- * Algorithms
- * ==========
- *
- * There are actually two distinct overall algorithms implemented here. We
- * shall refer to them as the "slow" algorithm and the "fast" algorithm. The
- * "slow" algorithm spends more time compressing to achieve a higher compression
- * ratio compared to the "fast" algorithm. More details are presented below.
- *
- * Slow algorithm
- * --------------
- *
- * The "slow" algorithm to generate LZX-compressed data is roughly as follows:
- *
- * 1. Preprocess the input data to translate the targets of x86 call
- * instructions to absolute offsets.
- *
- * 2. Build the suffix array and inverse suffix array for the input data. The
- * suffix array contains the indices of all suffixes of the input data,
- * sorted lexcographically by the corresponding suffixes. The "position" of
- * a suffix is the index of that suffix in the original string, whereas the
- * "rank" of a suffix is the index at which that suffix's position is found
- * in the suffix array.
- *
- * 3. Build the longest common prefix array corresponding to the suffix array.
- *
- * 4. For each suffix, find the highest lower ranked suffix that has a lower
- * position, the lowest higher ranked suffix that has a lower position, and
- * the length of the common prefix shared between each. This information is
- * later used to link suffix ranks into a doubly-linked list for searching
- * the suffix array.
- *
- * 5. Set a default cost model for matches/literals.
- *
- * 6. Determine the lowest cost sequence of LZ77 matches ((offset, length)
- * pairs) and literal bytes to divide the input into. Raw match-finding is
- * done by searching the suffix array using a linked list to avoid
- * considering any suffixes that start after the current position. Each run
- * of the match-finder returns the approximate lowest-cost longest match as
- * well as any shorter matches that have even lower approximate costs. Each
- * such run also adds the suffix rank of the current position into the linked
- * list being used to search the suffix array. Parsing, or match-choosing,
- * is solved as a minimum-cost path problem using a forward "optimal parsing"
- * algorithm based on the Deflate encoder from 7-Zip. This algorithm moves
- * forward calculating the minimum cost to reach each byte until either a
- * very long match is found or until a position is found at which no matches
- * start or overlap.
- *
- * 7. Build the Huffman codes needed to output the matches/literals.
- *
- * 8. Up to a certain number of iterations, use the resulting Huffman codes to
- * refine a cost model and go back to Step #6 to determine an improved
- * sequence of matches and literals.
- *
- * 9. Output the resulting block using the match/literal sequences and the
- * Huffman codes that were computed for the block.
- *
- * Note: the algorithm does not yet attempt to split the input into multiple LZX
- * blocks, instead using a series of blocks of LZX_DIV_BLOCK_SIZE bytes.
- *
- * Fast algorithm
- * --------------
- *
- * The fast algorithm (and the only one available in wimlib v1.5.1 and earlier)
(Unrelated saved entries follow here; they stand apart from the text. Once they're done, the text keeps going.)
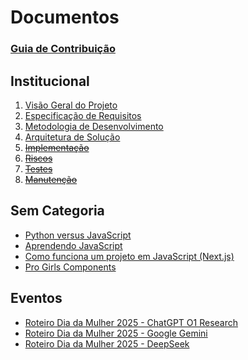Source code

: # Documentos

### [Guia de Contribuição](./CONTRIBUTING.md)

## Institucional

1. [Visão Geral do Projeto](./institutional/01-visao-projeto.md)
2. [Especificação de Requisitos](./institutional/02-requisitos.md)
3. [Metodologia de Desenvolvimento](./institutional/03-desenvolvimento.md)
4. [Arquitetura de Solução](./institutional/04-arquitetura.md)
5. ~~[Implementação](./institutional/05-implementacao.md)~~
6. ~~[Riscos](./institutional/06-riscos.md)~~
7. ~~[Testes](./institutional/07-testes.md)~~
8. ~~[Manutenção](./institutional/08-manutencao.md)~~

## Sem Categoria

- [Python versus JavaScript](./PYxJS.md)
- [Aprendendo JavaScript](./learn-js.md)
- [Como funciona um projeto em JavaScript (Next.js)](./learn-js-project.md)
- [Pro Girls Components](./pro-girls-components.md)

## Eventos

- [Roteiro Dia da Mulher 2025 - ChatGPT O1 Research](./womensday-script-1.md)
- [Roteiro Dia da Mulher 2025 - Google Gemini](./womensday-script-2.md)
- [Roteiro Dia da Mulher 2025 - DeepSeek](./womensday-script-3.md)
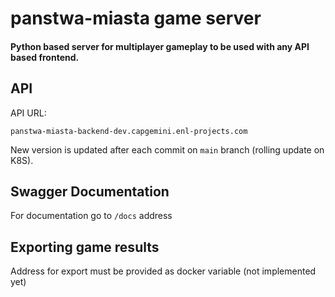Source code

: # panstwa-miasta game server

#### Python based server for multiplayer gameplay to be used with any API based frontend.

## API

API URL:

    panstwa-miasta-backend-dev.capgemini.enl-projects.com

New version is updated after each commit on `main` branch (rolling update on K8S).

## Swagger Documentation

For documentation go to `/docs` address

## Exporting game results

[comment]: <> (Service exports a _**list**_ of players _ids_ in descending order &#40;Player who won has index 0&#41;)

[comment]: <> (i.e. `[17,64,9,24]`)

Address for export must be provided as docker variable (not implemented yet)
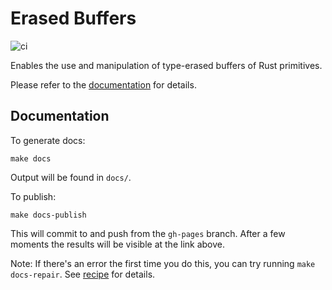 # Erased Buffers

![ci](https://github.com/s22s/erased-cells/actions/workflows/CI.yml/badge.svg)

Enables the use and manipulation of type-erased buffers of Rust primitives.

Please refer to the [documentation](https://s22s.github.io/erased-cells/erased_cells/) for details.


## Documentation

To generate docs:

    make docs

Output will be found in `docs/`.

To publish:

    make docs-publish

This will commit to and push from the `gh-pages` branch. After a few moments the results will be visible at the link above.

Note: If there's an error the first time you do this, you can try running `make docs-repair`. 
See [recipe](Makefile) for details.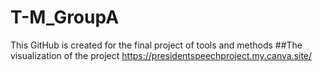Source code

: # T-M_GroupA
This GitHub is created for the final project of tools and methods
##The visualization of the project
https://presidentspeechproject.my.canva.site/
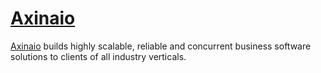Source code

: # [Axinaio](https://axinaio.com "Axinaio")

[Axinaio](https://axinaio.com "Axinaio") builds highly scalable, reliable and concurrent business software solutions to clients of all industry verticals.
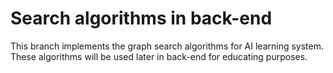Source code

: # Search algorithms in back-end

This branch implements the graph search algorithms for AI learning system.
These algorithms will be used later in back-end for educating purposes.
- * spends much less time on the main bottlenecks of the compression process ---
- * that is, the match finding and match choosing. Matches are found and chosen
- * with hash chains using a greedy parse with one position of look-ahead. No
- * block splitting is done; only compressing the full input into an aligned
- * offset block is considered.
- *
- * API
- * ===
- *
- * The old API (retained for backward compatibility) consists of just one
- * function:
- *
- * wimlib_lzx_compress()
- *
- * The new compressor has more potential parameters and needs more memory, so
- * the new API ties up memory allocations and compression parameters into a
- * context:
- *
- * wimlib_lzx_alloc_context()
- * wimlib_lzx_compress2()
- * wimlib_lzx_free_context()
- * wimlib_lzx_set_default_params()
- *
- * Both wimlib_lzx_compress() and wimlib_lzx_compress2() are designed to
- * compress an in-memory buffer of up to the window size, which can be any power
- * of two between 2^15 and 2^21 inclusively. However, by default, the WIM
- * format uses 2^15, and this is seemingly the only value that is compatible
- * with WIMGAPI. In any case, the window is not a true "sliding window" since
- * no data is ever "slid out" of the window. This is needed for the WIM format,
- * which is designed such that chunks may be randomly accessed.
- *
- * Both wimlib_lzx_compress() and wimlib_lzx_compress2() return 0 if the data
- * could not be compressed to less than the size of the uncompressed data.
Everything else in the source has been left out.